The second story is much more slight (especially before it became used as the justification for the dubious Black Panther/Storm marriage) but still kind of fun, mostly for being a somewhat overlooked Claremont/Byrne story. There's some (most likely unintentional) casual racism at work in the idea that two of Marvel's black characters (out of not that many) of course ran into each other in Africa as young adults (because Africa, the continent, certainly isn't huge...) and, in contrast to the main story (which is clearly positioning Karma for something in the future) it's not entirely clear what the point of the story is, but it's tough not to enjoy a little more Claremont/Byrne goodness. All in all, it's a fun, jam-packed celebration of the series' 100th issue, even if its ultimately more relevant to the X-Men than Spider-Man, the ostensible star of the series.

Next Issue
Next week, Wolverine teams up with Nick Fury in Wolverine/Nick Fury: The Scorpio Connection.

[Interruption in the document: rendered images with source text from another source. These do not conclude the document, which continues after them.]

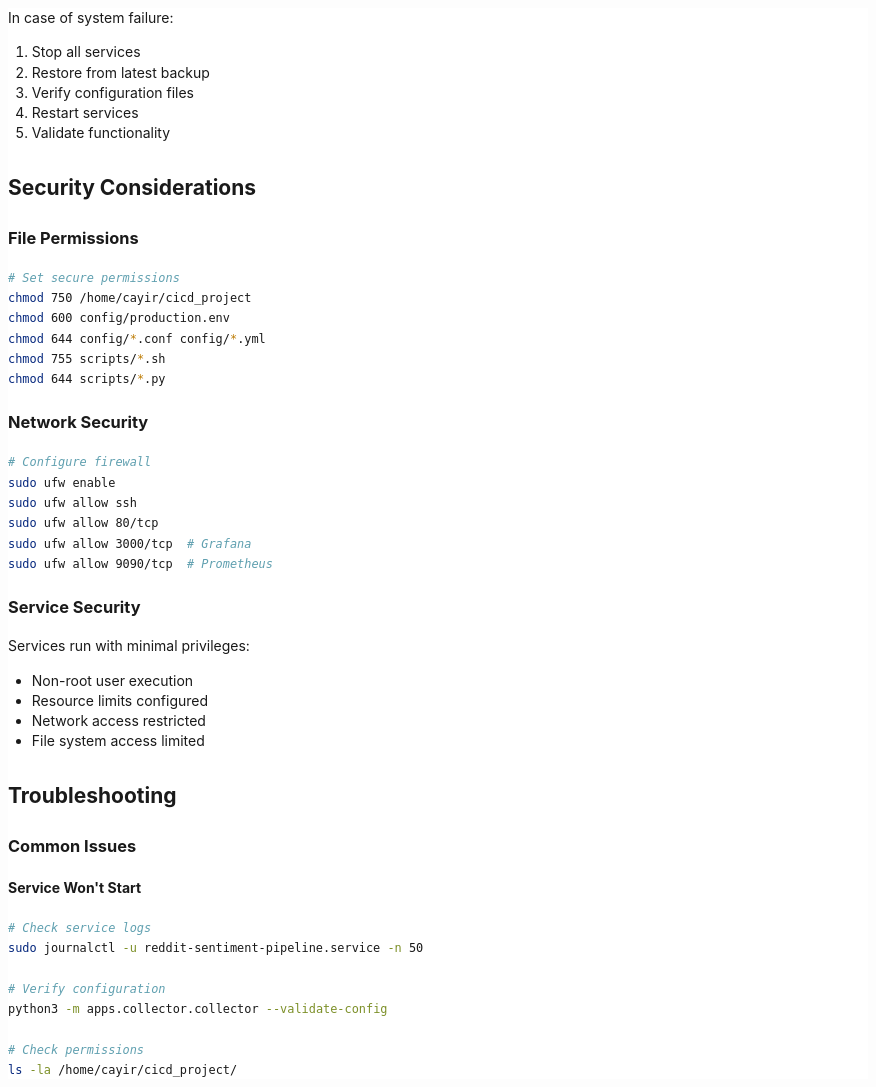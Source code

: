 In case of system failure:

1. Stop all services
2. Restore from latest backup
3. Verify configuration files
4. Restart services
5. Validate functionality

## Security Considerations

### File Permissions

```bash
# Set secure permissions
chmod 750 /home/cayir/cicd_project
chmod 600 config/production.env
chmod 644 config/*.conf config/*.yml
chmod 755 scripts/*.sh
chmod 644 scripts/*.py
```

### Network Security

```bash
# Configure firewall
sudo ufw enable
sudo ufw allow ssh
sudo ufw allow 80/tcp
sudo ufw allow 3000/tcp  # Grafana
sudo ufw allow 9090/tcp  # Prometheus
```

### Service Security

Services run with minimal privileges:

- Non-root user execution
- Resource limits configured
- Network access restricted
- File system access limited

## Troubleshooting

### Common Issues

#### Service Won't Start

```bash
# Check service logs
sudo journalctl -u reddit-sentiment-pipeline.service -n 50

# Verify configuration
python3 -m apps.collector.collector --validate-config

# Check permissions
ls -la /home/cayir/cicd_project/
```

  1. How was it possible that Byrne, one of my favorite writers, was able to draw two or more comics PER MONTH in the late 1970s and early 1980s and never miss a issue due to lateness? For the past 30 years that has become increasingly rare. Pencilers can’t even draw nowadays a single book without the need for a fill-in after three issues! Say what you wish about Byrne, but if he didn’t get into fights with editors or co-creafors, he could easily stay forever in a comic.

    1. That is a semi-recent trend I've noticed, and it's a bummer. Even a book I was looking forward to had to have a fill-in artist for its launch (granted, it was due to a family emergency, which is understandable, but it still felt strange that a new launch had such a short deadline). And I'm always surprised by how close to release some "preview" pencils I see on Twitter from artists I follow are to the actual release. It feels very odd that comics doesn't have a larger buffer zone or a response to delays other than "don't put it out" or "put it out with lesser work".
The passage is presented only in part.